### ABOUT THIS EXERCISE
Return all of the entries below, word for word. Omit each picture.

### DATA SUPPLIED
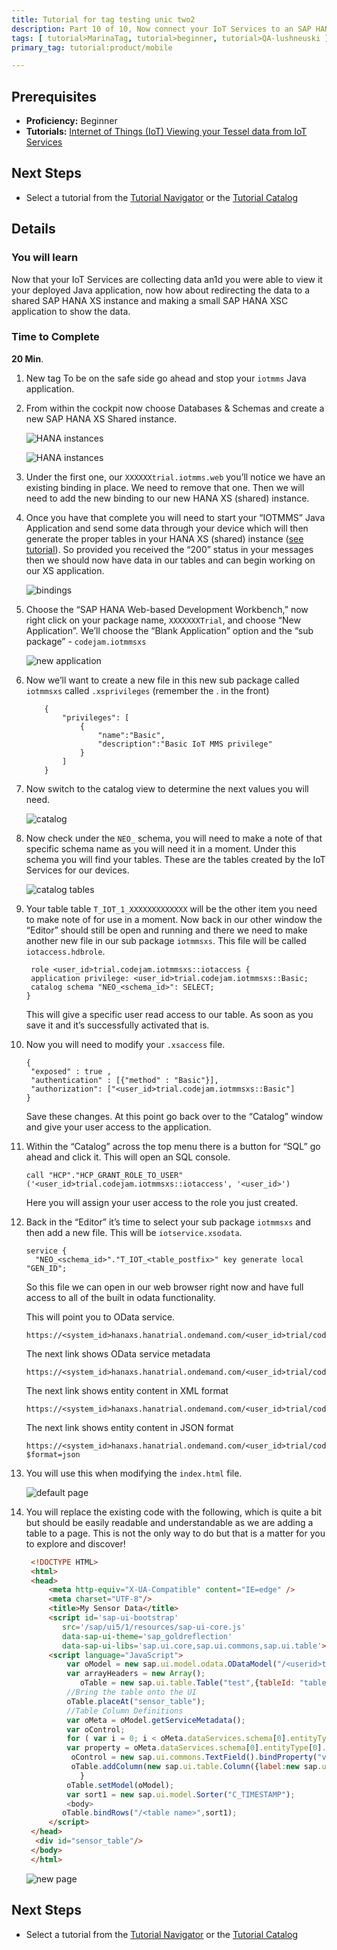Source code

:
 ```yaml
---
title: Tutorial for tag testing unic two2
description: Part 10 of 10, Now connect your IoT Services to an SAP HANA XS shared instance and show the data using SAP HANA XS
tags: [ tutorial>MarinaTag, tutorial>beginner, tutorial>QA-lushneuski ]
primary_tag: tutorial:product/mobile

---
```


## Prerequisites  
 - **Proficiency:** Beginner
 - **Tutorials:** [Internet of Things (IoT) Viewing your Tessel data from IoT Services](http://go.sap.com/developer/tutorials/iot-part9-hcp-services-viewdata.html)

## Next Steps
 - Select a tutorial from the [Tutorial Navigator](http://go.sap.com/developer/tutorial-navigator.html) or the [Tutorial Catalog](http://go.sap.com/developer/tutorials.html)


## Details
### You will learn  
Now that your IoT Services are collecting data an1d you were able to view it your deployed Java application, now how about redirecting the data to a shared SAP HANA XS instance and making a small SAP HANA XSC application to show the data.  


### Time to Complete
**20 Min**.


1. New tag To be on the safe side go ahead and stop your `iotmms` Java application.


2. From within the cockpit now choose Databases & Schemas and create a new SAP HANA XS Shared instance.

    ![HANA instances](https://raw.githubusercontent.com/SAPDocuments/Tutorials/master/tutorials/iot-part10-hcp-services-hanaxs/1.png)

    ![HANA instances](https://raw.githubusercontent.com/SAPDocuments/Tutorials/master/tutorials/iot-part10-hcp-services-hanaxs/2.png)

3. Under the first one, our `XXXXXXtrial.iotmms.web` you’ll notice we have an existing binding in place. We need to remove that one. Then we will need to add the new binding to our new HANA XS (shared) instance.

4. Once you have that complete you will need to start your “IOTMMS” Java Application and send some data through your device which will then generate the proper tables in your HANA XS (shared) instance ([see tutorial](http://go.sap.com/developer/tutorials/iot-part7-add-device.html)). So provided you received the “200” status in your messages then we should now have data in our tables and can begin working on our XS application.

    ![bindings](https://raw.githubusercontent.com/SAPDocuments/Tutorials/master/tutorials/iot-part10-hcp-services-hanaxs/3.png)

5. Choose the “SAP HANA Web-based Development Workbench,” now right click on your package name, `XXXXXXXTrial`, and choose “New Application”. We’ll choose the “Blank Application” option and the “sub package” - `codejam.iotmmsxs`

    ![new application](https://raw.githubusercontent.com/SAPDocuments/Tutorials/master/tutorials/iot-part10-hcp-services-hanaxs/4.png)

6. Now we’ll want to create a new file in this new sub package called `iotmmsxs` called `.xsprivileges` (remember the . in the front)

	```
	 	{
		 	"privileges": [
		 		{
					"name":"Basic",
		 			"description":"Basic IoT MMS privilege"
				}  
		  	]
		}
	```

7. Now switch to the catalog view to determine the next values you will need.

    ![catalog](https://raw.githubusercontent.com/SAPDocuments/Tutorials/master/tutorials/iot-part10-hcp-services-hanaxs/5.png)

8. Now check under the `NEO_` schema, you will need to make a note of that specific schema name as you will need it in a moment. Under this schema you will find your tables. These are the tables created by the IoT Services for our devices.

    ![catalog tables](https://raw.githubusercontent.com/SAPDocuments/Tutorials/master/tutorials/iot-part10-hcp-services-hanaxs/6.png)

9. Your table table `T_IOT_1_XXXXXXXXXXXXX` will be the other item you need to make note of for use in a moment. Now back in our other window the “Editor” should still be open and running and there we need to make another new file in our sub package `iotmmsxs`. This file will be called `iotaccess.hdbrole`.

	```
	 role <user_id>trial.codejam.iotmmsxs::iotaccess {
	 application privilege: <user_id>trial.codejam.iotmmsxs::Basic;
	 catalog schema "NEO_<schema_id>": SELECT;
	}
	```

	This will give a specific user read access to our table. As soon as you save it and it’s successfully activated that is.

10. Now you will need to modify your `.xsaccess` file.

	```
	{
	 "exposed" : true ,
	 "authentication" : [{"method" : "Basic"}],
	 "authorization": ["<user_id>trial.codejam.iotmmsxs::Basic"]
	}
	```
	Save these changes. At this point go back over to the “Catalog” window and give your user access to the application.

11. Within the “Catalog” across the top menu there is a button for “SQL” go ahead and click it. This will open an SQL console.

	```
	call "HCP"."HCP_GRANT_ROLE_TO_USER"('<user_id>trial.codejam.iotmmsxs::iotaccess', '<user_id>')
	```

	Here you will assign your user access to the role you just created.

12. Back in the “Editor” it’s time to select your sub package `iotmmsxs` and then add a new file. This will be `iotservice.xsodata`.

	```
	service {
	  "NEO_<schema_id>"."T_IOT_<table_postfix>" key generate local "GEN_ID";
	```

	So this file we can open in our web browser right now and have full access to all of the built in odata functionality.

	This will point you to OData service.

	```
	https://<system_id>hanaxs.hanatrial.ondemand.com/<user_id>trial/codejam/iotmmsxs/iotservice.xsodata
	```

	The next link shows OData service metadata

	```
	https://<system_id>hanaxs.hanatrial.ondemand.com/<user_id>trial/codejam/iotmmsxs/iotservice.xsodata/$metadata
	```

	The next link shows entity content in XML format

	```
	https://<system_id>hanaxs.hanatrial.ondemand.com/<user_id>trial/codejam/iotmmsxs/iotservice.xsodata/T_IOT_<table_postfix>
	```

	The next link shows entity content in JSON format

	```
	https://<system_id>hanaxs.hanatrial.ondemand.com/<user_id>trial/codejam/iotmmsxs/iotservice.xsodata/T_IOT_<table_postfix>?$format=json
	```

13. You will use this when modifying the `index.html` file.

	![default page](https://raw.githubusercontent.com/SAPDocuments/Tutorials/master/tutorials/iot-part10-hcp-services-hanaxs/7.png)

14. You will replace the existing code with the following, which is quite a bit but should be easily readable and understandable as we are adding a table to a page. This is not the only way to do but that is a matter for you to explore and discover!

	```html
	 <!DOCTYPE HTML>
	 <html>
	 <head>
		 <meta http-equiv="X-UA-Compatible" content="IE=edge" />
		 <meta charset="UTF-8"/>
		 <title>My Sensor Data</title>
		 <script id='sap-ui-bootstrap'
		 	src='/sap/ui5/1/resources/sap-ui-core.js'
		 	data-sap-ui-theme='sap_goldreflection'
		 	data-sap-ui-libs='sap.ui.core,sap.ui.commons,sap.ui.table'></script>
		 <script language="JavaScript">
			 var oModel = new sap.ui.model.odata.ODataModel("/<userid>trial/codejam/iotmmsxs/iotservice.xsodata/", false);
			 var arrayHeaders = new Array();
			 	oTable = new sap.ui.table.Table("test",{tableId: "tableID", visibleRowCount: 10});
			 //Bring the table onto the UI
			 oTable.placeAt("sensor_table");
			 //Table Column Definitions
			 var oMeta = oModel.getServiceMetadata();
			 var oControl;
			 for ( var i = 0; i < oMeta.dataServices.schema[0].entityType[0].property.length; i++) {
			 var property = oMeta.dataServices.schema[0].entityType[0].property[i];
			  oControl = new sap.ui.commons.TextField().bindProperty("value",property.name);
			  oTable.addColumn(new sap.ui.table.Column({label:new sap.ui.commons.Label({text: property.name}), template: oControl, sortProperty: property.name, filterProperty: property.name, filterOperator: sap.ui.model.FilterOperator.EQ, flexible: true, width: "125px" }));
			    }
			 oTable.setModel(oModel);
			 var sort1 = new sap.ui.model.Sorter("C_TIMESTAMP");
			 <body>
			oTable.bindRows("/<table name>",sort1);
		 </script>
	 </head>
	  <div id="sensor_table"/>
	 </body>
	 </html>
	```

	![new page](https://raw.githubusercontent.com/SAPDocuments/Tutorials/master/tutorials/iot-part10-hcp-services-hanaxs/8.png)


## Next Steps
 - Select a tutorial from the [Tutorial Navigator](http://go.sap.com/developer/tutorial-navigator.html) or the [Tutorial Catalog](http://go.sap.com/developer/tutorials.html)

### YOUR RESPONSE
Source code

:
 ```yaml
---
title: Tutorial for tag testing unic two2
description: Part 10 of 10, Now connect your IoT Services to an SAP HANA XS shared instance and show the data using SAP HANA XS
tags: [ tutorial>MarinaTag, tutorial>beginner, tutorial>QA-lushneuski ]
primary_tag: tutorial:product/mobile

---
```


## Prerequisites  
 - **Proficiency:** Beginner
 - **Tutorials:** [Internet of Things (IoT) Viewing your Tessel data from IoT Services](http://go.sap.com/developer/tutorials/iot-part9-hcp-services-viewdata.html)

## Next Steps
 - Select a tutorial from the [Tutorial Navigator](http://go.sap.com/developer/tutorial-navigator.html) or the [Tutorial Catalog](http://go.sap.com/developer/tutorials.html)


## Details
### You will learn  
Now that your IoT Services are collecting data an1d you were able to view it your deployed Java application, now how about redirecting the data to a shared SAP HANA XS instance and making a small SAP HANA XSC application to show the data.  


### Time to Complete
**20 Min**.


1. New tag To be on the safe side go ahead and stop your `iotmms` Java application.


2. From within the cockpit now choose Databases & Schemas and create a new SAP HANA XS Shared instance.

    ![HANA instances](https://raw.githubusercontent.com/SAPDocuments/Tutorials/master/tutorials/iot-part10-hcp-services-hanaxs/1.png)

    ![HANA instances](https://raw.githubusercontent.com/SAPDocuments/Tutorials/master/tutorials/iot-part10-hcp-services-hanaxs/2.png)

3. Under the first one, our `XXXXXXtrial.iotmms.web` you’ll notice we have an existing binding in place. We need to remove that one. Then we will need to add the new binding to our new HANA XS (shared) instance.

4. Once you have that complete you will need to start your “IOTMMS” Java Application and send some data through your device which will then generate the proper tables in your HANA XS (shared) instance ([see tutorial](http://go.sap.com/developer/tutorials/iot-part7-add-device.html)). So provided you received the “200” status in your messages then we should now have data in our tables and can begin working on our XS application.

    ![bindings](https://raw.githubusercontent.com/SAPDocuments/Tutorials/master/tutorials/iot-part10-hcp-services-hanaxs/3.png)

5. Choose the “SAP HANA Web-based Development Workbench,” now right click on your package name, `XXXXXXXTrial`, and choose “New Application”. We’ll choose the “Blank Application” option and the “sub package” - `codejam.iotmmsxs`

    ![new application](https://raw.githubusercontent.com/SAPDocuments/Tutorials/master/tutorials/iot-part10-hcp-services-hanaxs/4.png)

6. Now we’ll want to create a new file in this new sub package called `iotmmsxs` called `.xsprivileges` (remember the . in the front)

	```
	 	{
		 	"privileges": [
		 		{
					"name":"Basic",
		 			"description":"Basic IoT MMS privilege"
				}  
		  	]
		}
	```

7. Now switch to the catalog view to determine the next values you will need.

    ![catalog](https://raw.githubusercontent.com/SAPDocuments/Tutorials/master/tutorials/iot-part10-hcp-services-hanaxs/5.png)

8. Now check under the `NEO_` schema, you will need to make a note of that specific schema name as you will need it in a moment. Under this schema you will find your tables. These are the tables created by the IoT Services for our devices.

    ![catalog tables](https://raw.githubusercontent.com/SAPDocuments/Tutorials/master/tutorials/iot-part10-hcp-services-hanaxs/6.png)

9. Your table table `T_IOT_1_XXXXXXXXXXXXX` will be the other item you need to make note of for use in a moment. Now back in our other window the “Editor” should still be open and running and there we need to make another new file in our sub package `iotmmsxs`. This file will be called `iotaccess.hdbrole`.

	```
	 role <user_id>trial.codejam.iotmmsxs::iotaccess {
	 application privilege: <user_id>trial.codejam.iotmmsxs::Basic;
	 catalog schema "NEO_<schema_id>": SELECT;
	}
	```

	This will give a specific user read access to our table. As soon as you save it and it’s successfully activated that is.

10. Now you will need to modify your `.xsaccess` file.

	```
	{
	 "exposed" : true ,
	 "authentication" : [{"method" : "Basic"}],
	 "authorization": ["<user_id>trial.codejam.iotmmsxs::Basic"]
	}
	```
	Save these changes. At this point go back over to the “Catalog” window and give your user access to the application.

11. Within the “Catalog” across the top menu there is a button for “SQL” go ahead and click it. This will open an SQL console.

	```
	call "HCP"."HCP_GRANT_ROLE_TO_USER"('<user_id>trial.codejam.iotmmsxs::iotaccess', '<user_id>')
	```

	Here you will assign your user access to the role you just created.

12. Back in the “Editor” it’s time to select your sub package `iotmmsxs` and then add a new file. This will be `iotservice.xsodata`.

	```
	service {
	  "NEO_<schema_id>"."T_IOT_<table_postfix>" key generate local "GEN_ID";
	```

	So this file we can open in our web browser right now and have full access to all of the built in odata functionality.

	This will point you to OData service.

	```
	https://<system_id>hanaxs.hanatrial.ondemand.com/<user_id>trial/codejam/iotmmsxs/iotservice.xsodata
	```

	The next link shows OData service metadata

	```
	https://<system_id>hanaxs.hanatrial.ondemand.com/<user_id>trial/codejam/iotmmsxs/iotservice.xsodata/$metadata
	```

	The next link shows entity content in XML format

	```
	https://<system_id>hanaxs.hanatrial.ondemand.com/<user_id>trial/codejam/iotmmsxs/iotservice.xsodata/T_IOT_<table_postfix>
	```

	The next link shows entity content in JSON format

	```
	https://<system_id>hanaxs.hanatrial.ondemand.com/<user_id>trial/codejam/iotmmsxs/iotservice.xsodata/T_IOT_<table_postfix>?$format=json
	```

13. You will use this when modifying the `index.html` file.

	![default page](https://raw.githubusercontent.com/SAPDocuments/Tutorials/master/tutorials/iot-part10-hcp-services-hanaxs/7.png)

14. You will replace the existing code with the following, which is quite a bit but should be easily readable and understandable as we are adding a table to a page. This is not the only way to do but that is a matter for you to explore and discover!

	```html
	 <!DOCTYPE HTML>
	 <html>
	 <head>
		 <meta http-equiv="X-UA-Compatible" content="IE=edge" />
		 <meta charset="UTF-8"/>
		 <title>My Sensor Data</title>
		 <script id='sap-ui-bootstrap'
		 	src='/sap/ui5/1/resources/sap-ui-core.js'
		 	data-sap-ui-theme='sap_goldreflection'
		 	data-sap-ui-libs='sap.ui.core,sap.ui.commons,sap.ui.table'></script>
		 <script language="JavaScript">
			 var oModel = new sap.ui.model.odata.ODataModel("/<userid>trial/codejam/iotmmsxs/iotservice.xsodata/", false);
			 var arrayHeaders = new Array();
			 	oTable = new sap.ui.table.Table("test",{tableId: "tableID", visibleRowCount: 10});
			 //Bring the table onto the UI
			 oTable.placeAt("sensor_table");
			 //Table Column Definitions
			 var oMeta = oModel.getServiceMetadata();
			 var oControl;
			 for ( var i = 0; i < oMeta.dataServices.schema[0].entityType[0].property.length; i++) {
			 var property = oMeta.dataServices.schema[0].entityType[0].property[i];
			  oControl = new sap.ui.commons.TextField().bindProperty("value",property.name);
			  oTable.addColumn(new sap.ui.table.Column({label:new sap.ui.commons.Label({text: property.name}), template: oControl, sortProperty: property.name, filterProperty: property.name, filterOperator: sap.ui.model.FilterOperator.EQ, flexible: true, width: "125px" }));
			    }
			 oTable.setModel(oModel);
			 var sort1 = new sap.ui.model.Sorter("C_TIMESTAMP");
			 <body>
			oTable.bindRows("/<table name>",sort1);
		 </script>
	 </head>
	  <div id="sensor_table"/>
	 </body>
	 </html>
	```

	![new page](https://raw.githubusercontent.com/SAPDocuments/Tutorials/master/tutorials/iot-part10-hcp-services-hanaxs/8.png)


## Next Steps
 - Select a tutorial from the [Tutorial Navigator](http://go.sap.com/developer/tutorial-navigator.html) or the [Tutorial Catalog](http://go.sap.com/developer/tutorials.html)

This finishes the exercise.